> **Action item**:
Reproduce exactly the lines below, from the first one through the line containing "change history record.</span></span>", and omit any pictures.

> **Records shown**:
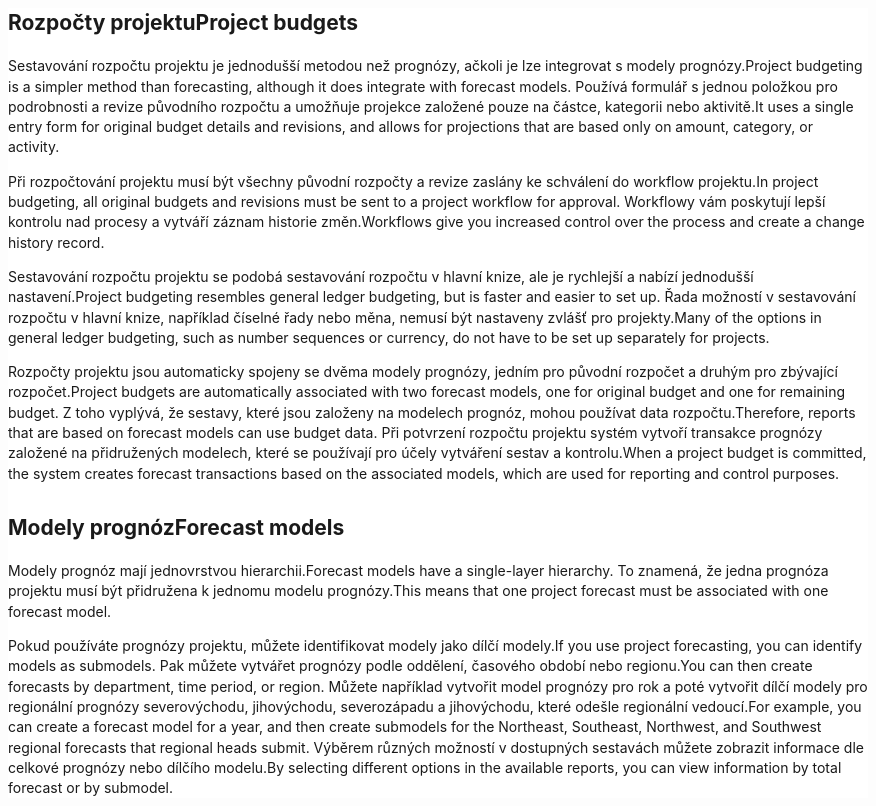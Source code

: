 ## <a name="project-budgets"></a><span data-ttu-id="bfc9c-177">Rozpočty projektu</span><span class="sxs-lookup"><span data-stu-id="bfc9c-177">Project budgets</span></span>
<span data-ttu-id="bfc9c-178">Sestavování rozpočtu projektu je jednodušší metodou než prognózy, ačkoli je lze integrovat s modely prognózy.</span><span class="sxs-lookup"><span data-stu-id="bfc9c-178">Project budgeting is a simpler method than forecasting, although it does integrate with forecast models.</span></span> <span data-ttu-id="bfc9c-179">Používá formulář s jednou položkou pro podrobnosti a revize původního rozpočtu a umožňuje projekce založené pouze na částce, kategorii nebo aktivitě.</span><span class="sxs-lookup"><span data-stu-id="bfc9c-179">It uses a single entry form for original budget details and revisions, and allows for projections that are based only on amount, category, or activity.</span></span> 

<span data-ttu-id="bfc9c-180">Při rozpočtování projektu musí být všechny původní rozpočty a revize zaslány ke schválení do workflow projektu.</span><span class="sxs-lookup"><span data-stu-id="bfc9c-180">In project budgeting, all original budgets and revisions must be sent to a project workflow for approval.</span></span> <span data-ttu-id="bfc9c-181">Workflowy vám poskytují lepší kontrolu nad procesy a vytváří záznam historie změn.</span><span class="sxs-lookup"><span data-stu-id="bfc9c-181">Workflows give you increased control over the process and create a change history record.</span></span> 

<span data-ttu-id="bfc9c-182">Sestavování rozpočtu projektu se podobá sestavování rozpočtu v hlavní knize, ale je rychlejší a nabízí jednodušší nastavení.</span><span class="sxs-lookup"><span data-stu-id="bfc9c-182">Project budgeting resembles general ledger budgeting, but is faster and easier to set up.</span></span> <span data-ttu-id="bfc9c-183">Řada možností v sestavování rozpočtu v hlavní knize, například číselné řady nebo měna, nemusí být nastaveny zvlášť pro projekty.</span><span class="sxs-lookup"><span data-stu-id="bfc9c-183">Many of the options in general ledger budgeting, such as number sequences or currency, do not have to be set up separately for projects.</span></span>

<span data-ttu-id="bfc9c-184">Rozpočty projektu jsou automaticky spojeny se dvěma modely prognózy, jedním pro původní rozpočet a druhým pro zbývající rozpočet.</span><span class="sxs-lookup"><span data-stu-id="bfc9c-184">Project budgets are automatically associated with two forecast models, one for original budget and one for remaining budget.</span></span> <span data-ttu-id="bfc9c-185">Z toho vyplývá, že sestavy, které jsou založeny na modelech prognóz, mohou používat data rozpočtu.</span><span class="sxs-lookup"><span data-stu-id="bfc9c-185">Therefore, reports that are based on forecast models can use budget data.</span></span> <span data-ttu-id="bfc9c-186">Při potvrzení rozpočtu projektu systém vytvoří transakce prognózy založené na přidružených modelech, které se používají pro účely vytváření sestav a kontrolu.</span><span class="sxs-lookup"><span data-stu-id="bfc9c-186">When a project budget is committed, the system creates forecast transactions based on the associated models, which are used for reporting and control purposes.</span></span>

## <a name="forecast-models"></a><span data-ttu-id="bfc9c-187">Modely prognóz</span><span class="sxs-lookup"><span data-stu-id="bfc9c-187">Forecast models</span></span>
<span data-ttu-id="bfc9c-188">Modely prognóz mají jednovrstvou hierarchii.</span><span class="sxs-lookup"><span data-stu-id="bfc9c-188">Forecast models have a single-layer hierarchy.</span></span> <span data-ttu-id="bfc9c-189">To znamená, že jedna prognóza projektu musí být přidružena k jednomu modelu prognózy.</span><span class="sxs-lookup"><span data-stu-id="bfc9c-189">This means that one project forecast must be associated with one forecast model.</span></span>

<span data-ttu-id="bfc9c-190">Pokud používáte prognózy projektu, můžete identifikovat modely jako dílčí modely.</span><span class="sxs-lookup"><span data-stu-id="bfc9c-190">If you use project forecasting, you can identify models as submodels.</span></span> <span data-ttu-id="bfc9c-191">Pak můžete vytvářet prognózy podle oddělení, časového období nebo regionu.</span><span class="sxs-lookup"><span data-stu-id="bfc9c-191">You can then create forecasts by department, time period, or region.</span></span> <span data-ttu-id="bfc9c-192">Můžete například vytvořit model prognózy pro rok a poté vytvořit dílčí modely pro regionální prognózy severovýchodu, jihovýchodu, severozápadu a jihovýchodu, které odešle regionální vedoucí.</span><span class="sxs-lookup"><span data-stu-id="bfc9c-192">For example, you can create a forecast model for a year, and then create submodels for the Northeast, Southeast, Northwest, and Southwest regional forecasts that regional heads submit.</span></span> <span data-ttu-id="bfc9c-193">Výběrem různých možností v dostupných sestavách můžete zobrazit informace dle celkové prognózy nebo dílčího modelu.</span><span class="sxs-lookup"><span data-stu-id="bfc9c-193">By selecting different options in the available reports, you can view information by total forecast or by submodel.</span></span>

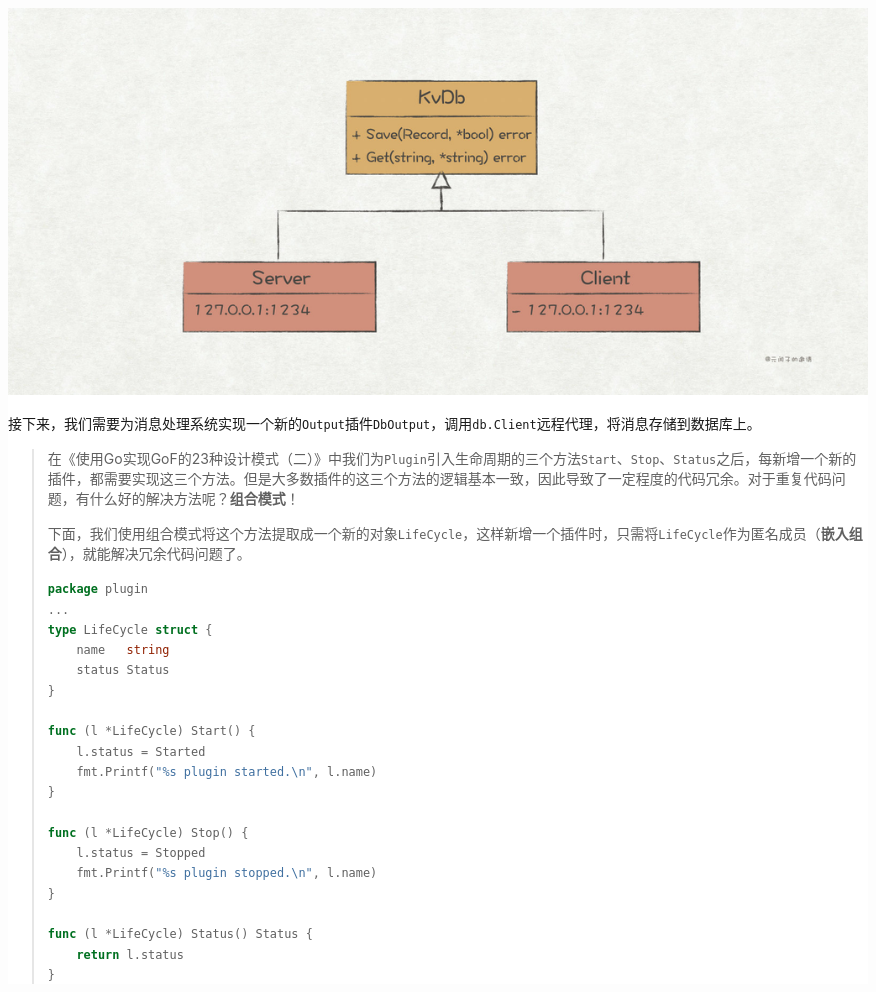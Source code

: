 ![数据库远程代理结构](23种设计模式的Go语言实现.assets/007S8ZIlgy1gig7p19gkdj318m0k4qv5.jpg)

接下来，我们需要为消息处理系统实现一个新的`Output`插件`DbOutput`，调用`db.Client`远程代理，将消息存储到数据库上。

> 在《使用Go实现GoF的23种设计模式（二）》中我们为`Plugin`引入生命周期的三个方法`Start`、`Stop`、`Status`之后，每新增一个新的插件，都需要实现这三个方法。但是大多数插件的这三个方法的逻辑基本一致，因此导致了一定程度的代码冗余。对于重复代码问题，有什么好的解决方法呢？**组合模式**！
> 
> 下面，我们使用组合模式将这个方法提取成一个新的对象`LifeCycle`，这样新增一个插件时，只需将`LifeCycle`作为匿名成员（**嵌入组合**），就能解决冗余代码问题了。
> 
> ```go
> package plugin
> ...
> type LifeCycle struct {
>     name   string
>     status Status
> }
> 
> func (l *LifeCycle) Start() {
>     l.status = Started
>     fmt.Printf("%s plugin started.\n", l.name)
> }
> 
> func (l *LifeCycle) Stop() {
>     l.status = Stopped
>     fmt.Printf("%s plugin stopped.\n", l.name)
> }
> 
> func (l *LifeCycle) Status() Status {
>     return l.status
> }
> ```
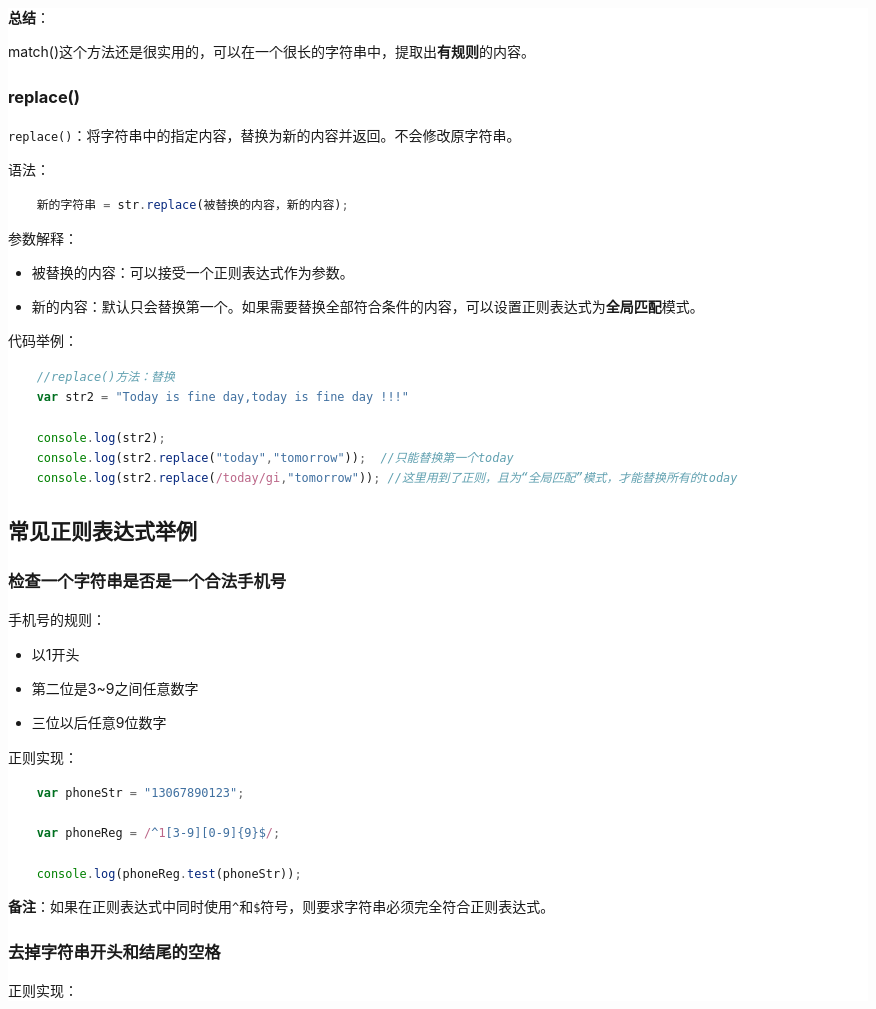 **总结**：

match()这个方法还是很实用的，可以在一个很长的字符串中，提取出**有规则**的内容。

### replace()

`replace()`：将字符串中的指定内容，替换为新的内容并返回。不会修改原字符串。

语法：

```javascript
	新的字符串 = str.replace(被替换的内容，新的内容);
```

参数解释：

- 被替换的内容：可以接受一个正则表达式作为参数。

- 新的内容：默认只会替换第一个。如果需要替换全部符合条件的内容，可以设置正则表达式为**全局匹配**模式。

代码举例：

```javascript
    //replace()方法：替换
    var str2 = "Today is fine day,today is fine day !!!"

    console.log(str2);
    console.log(str2.replace("today","tomorrow"));  //只能替换第一个today
    console.log(str2.replace(/today/gi,"tomorrow")); //这里用到了正则，且为“全局匹配”模式，才能替换所有的today
```

## 常见正则表达式举例

### 检查一个字符串是否是一个合法手机号

手机号的规则：

- 以1开头

- 第二位是3~9之间任意数字

- 三位以后任意9位数字

正则实现：

```javascript
	var phoneStr = "13067890123";

	var phoneReg = /^1[3-9][0-9]{9}$/;

	console.log(phoneReg.test(phoneStr));
```

**备注**：如果在正则表达式中同时使用`^`和`$`符号，则要求字符串必须完全符合正则表达式。

### 去掉字符串开头和结尾的空格

正则实现：
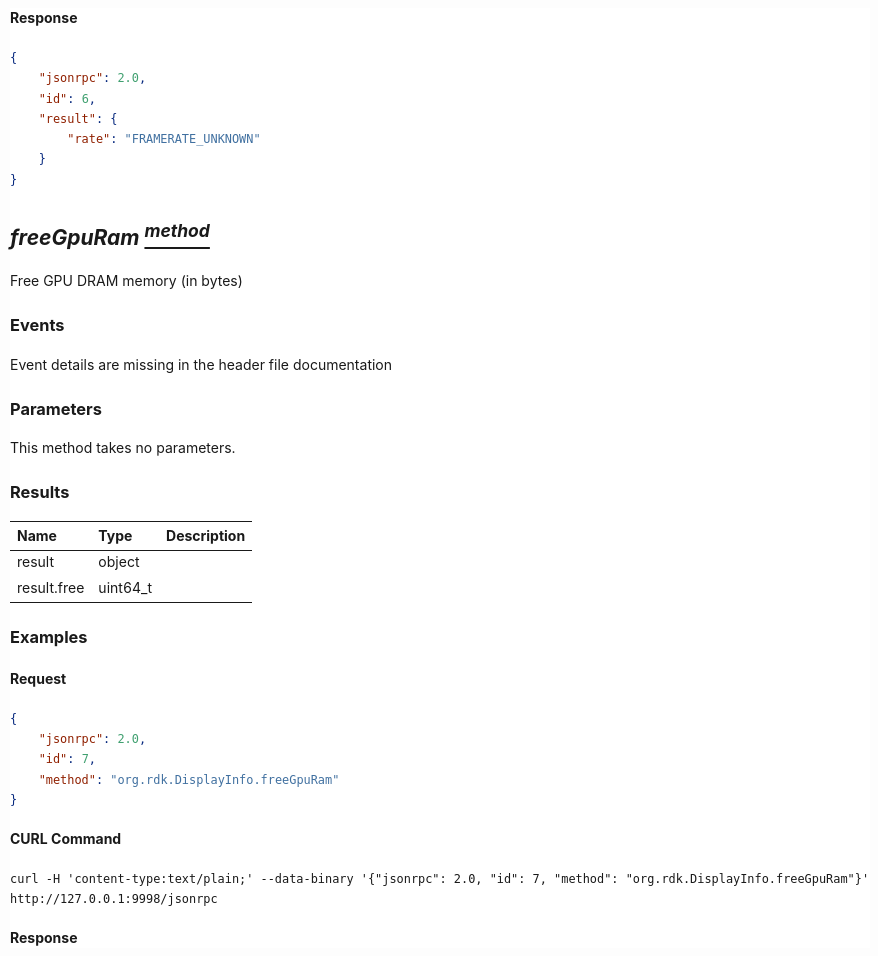 
#### Response

```json
{
    "jsonrpc": 2.0,
    "id": 6,
    "result": {
        "rate": "FRAMERATE_UNKNOWN"
    }
}
```

<a id="method.freeGpuRam"></a>
## *freeGpuRam [<sup>method</sup>](#head.Methods)*

Free GPU DRAM memory (in bytes)

### Events
Event details are missing in the header file documentation 
### Parameters
This method takes no parameters.
### Results
| Name | Type | Description |
| :-------- | :-------- | :-------- |
| result | object |  |
| result.free | uint64_t |  |

### Examples


#### Request

```json
{
    "jsonrpc": 2.0,
    "id": 7,
    "method": "org.rdk.DisplayInfo.freeGpuRam"
}
```


#### CURL Command

```curl
curl -H 'content-type:text/plain;' --data-binary '{"jsonrpc": 2.0, "id": 7, "method": "org.rdk.DisplayInfo.freeGpuRam"}' http://127.0.0.1:9998/jsonrpc
```


#### Response
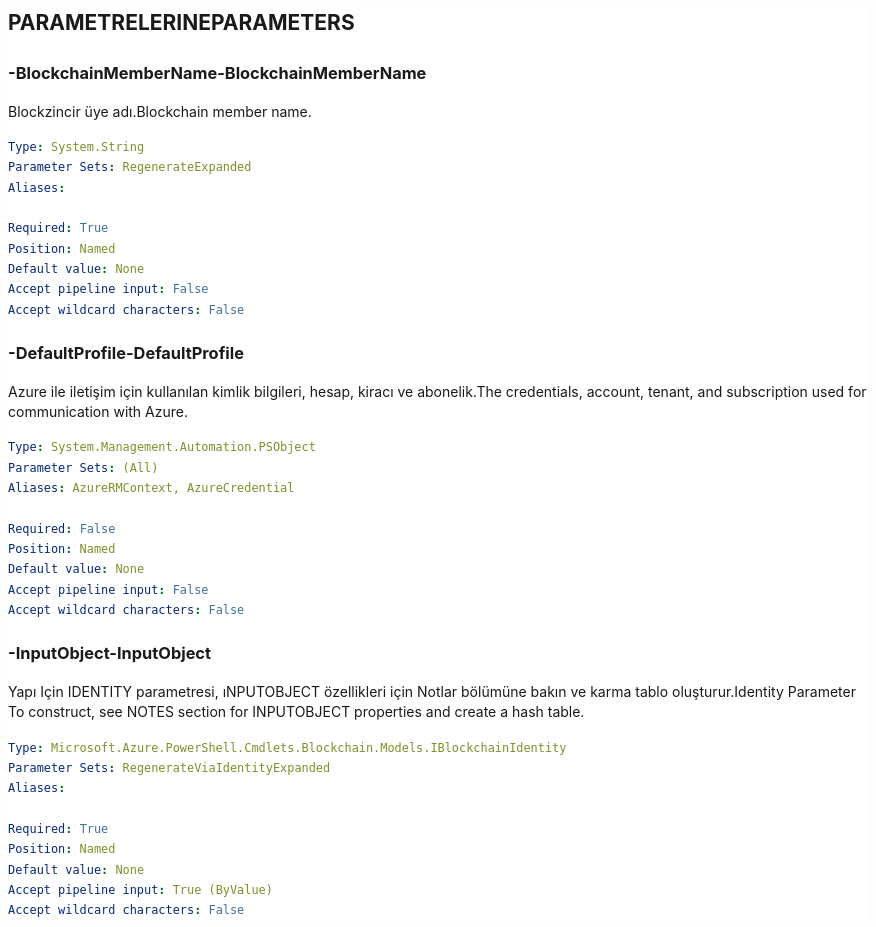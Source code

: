 ## <span data-ttu-id="0e660-114">PARAMETRELERINE</span><span class="sxs-lookup"><span data-stu-id="0e660-114">PARAMETERS</span></span>

### <span data-ttu-id="0e660-115">-BlockchainMemberName</span><span class="sxs-lookup"><span data-stu-id="0e660-115">-BlockchainMemberName</span></span>
<span data-ttu-id="0e660-116">Blockzincir üye adı.</span><span class="sxs-lookup"><span data-stu-id="0e660-116">Blockchain member name.</span></span>

```yaml
Type: System.String
Parameter Sets: RegenerateExpanded
Aliases:

Required: True
Position: Named
Default value: None
Accept pipeline input: False
Accept wildcard characters: False
```

### <span data-ttu-id="0e660-117">-DefaultProfile</span><span class="sxs-lookup"><span data-stu-id="0e660-117">-DefaultProfile</span></span>
<span data-ttu-id="0e660-118">Azure ile iletişim için kullanılan kimlik bilgileri, hesap, kiracı ve abonelik.</span><span class="sxs-lookup"><span data-stu-id="0e660-118">The credentials, account, tenant, and subscription used for communication with Azure.</span></span>

```yaml
Type: System.Management.Automation.PSObject
Parameter Sets: (All)
Aliases: AzureRMContext, AzureCredential

Required: False
Position: Named
Default value: None
Accept pipeline input: False
Accept wildcard characters: False
```

### <span data-ttu-id="0e660-119">-InputObject</span><span class="sxs-lookup"><span data-stu-id="0e660-119">-InputObject</span></span>
<span data-ttu-id="0e660-120">Yapı Için IDENTITY parametresi, ıNPUTOBJECT özellikleri için Notlar bölümüne bakın ve karma tablo oluşturur.</span><span class="sxs-lookup"><span data-stu-id="0e660-120">Identity Parameter To construct, see NOTES section for INPUTOBJECT properties and create a hash table.</span></span>

```yaml
Type: Microsoft.Azure.PowerShell.Cmdlets.Blockchain.Models.IBlockchainIdentity
Parameter Sets: RegenerateViaIdentityExpanded
Aliases:

Required: True
Position: Named
Default value: None
Accept pipeline input: True (ByValue)
Accept wildcard characters: False
```

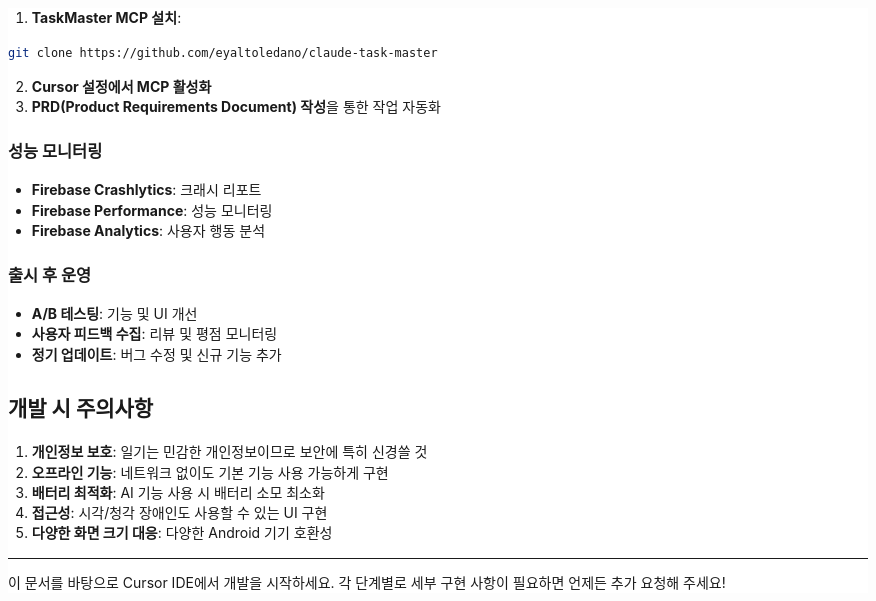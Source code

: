1. **TaskMaster MCP 설치**:
```bash
git clone https://github.com/eyaltoledano/claude-task-master
```

2. **Cursor 설정에서 MCP 활성화**
3. **PRD(Product Requirements Document) 작성**을 통한 작업 자동화

### 성능 모니터링
- **Firebase Crashlytics**: 크래시 리포트
- **Firebase Performance**: 성능 모니터링
- **Firebase Analytics**: 사용자 행동 분석

### 출시 후 운영
- **A/B 테스팅**: 기능 및 UI 개선
- **사용자 피드백 수집**: 리뷰 및 평점 모니터링
- **정기 업데이트**: 버그 수정 및 신규 기능 추가

## 개발 시 주의사항

1. **개인정보 보호**: 일기는 민감한 개인정보이므로 보안에 특히 신경쓸 것
2. **오프라인 기능**: 네트워크 없이도 기본 기능 사용 가능하게 구현
3. **배터리 최적화**: AI 기능 사용 시 배터리 소모 최소화
4. **접근성**: 시각/청각 장애인도 사용할 수 있는 UI 구현
5. **다양한 화면 크기 대응**: 다양한 Android 기기 호환성

---

이 문서를 바탕으로 Cursor IDE에서 개발을 시작하세요. 각 단계별로 세부 구현 사항이 필요하면 언제든 추가 요청해 주세요!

> **Exercise answer**:
Source code

: ## <a name="project-budgets"></a><span data-ttu-id="bfc9c-177">Rozpočty projektu</span><span class="sxs-lookup"><span data-stu-id="bfc9c-177">Project budgets</span></span>
<span data-ttu-id="bfc9c-178">Sestavování rozpočtu projektu je jednodušší metodou než prognózy, ačkoli je lze integrovat s modely prognózy.</span><span class="sxs-lookup"><span data-stu-id="bfc9c-178">Project budgeting is a simpler method than forecasting, although it does integrate with forecast models.</span></span> <span data-ttu-id="bfc9c-179">Používá formulář s jednou položkou pro podrobnosti a revize původního rozpočtu a umožňuje projekce založené pouze na částce, kategorii nebo aktivitě.</span><span class="sxs-lookup"><span data-stu-id="bfc9c-179">It uses a single entry form for original budget details and revisions, and allows for projections that are based only on amount, category, or activity.</span></span> 

<span data-ttu-id="bfc9c-180">Při rozpočtování projektu musí být všechny původní rozpočty a revize zaslány ke schválení do workflow projektu.</span><span class="sxs-lookup"><span data-stu-id="bfc9c-180">In project budgeting, all original budgets and revisions must be sent to a project workflow for approval.</span></span> <span data-ttu-id="bfc9c-181">Workflowy vám poskytují lepší kontrolu nad procesy a vytváří záznam historie změn.</span><span class="sxs-lookup"><span data-stu-id="bfc9c-181">Workflows give you increased control over the process and create a change history record.</span></span> 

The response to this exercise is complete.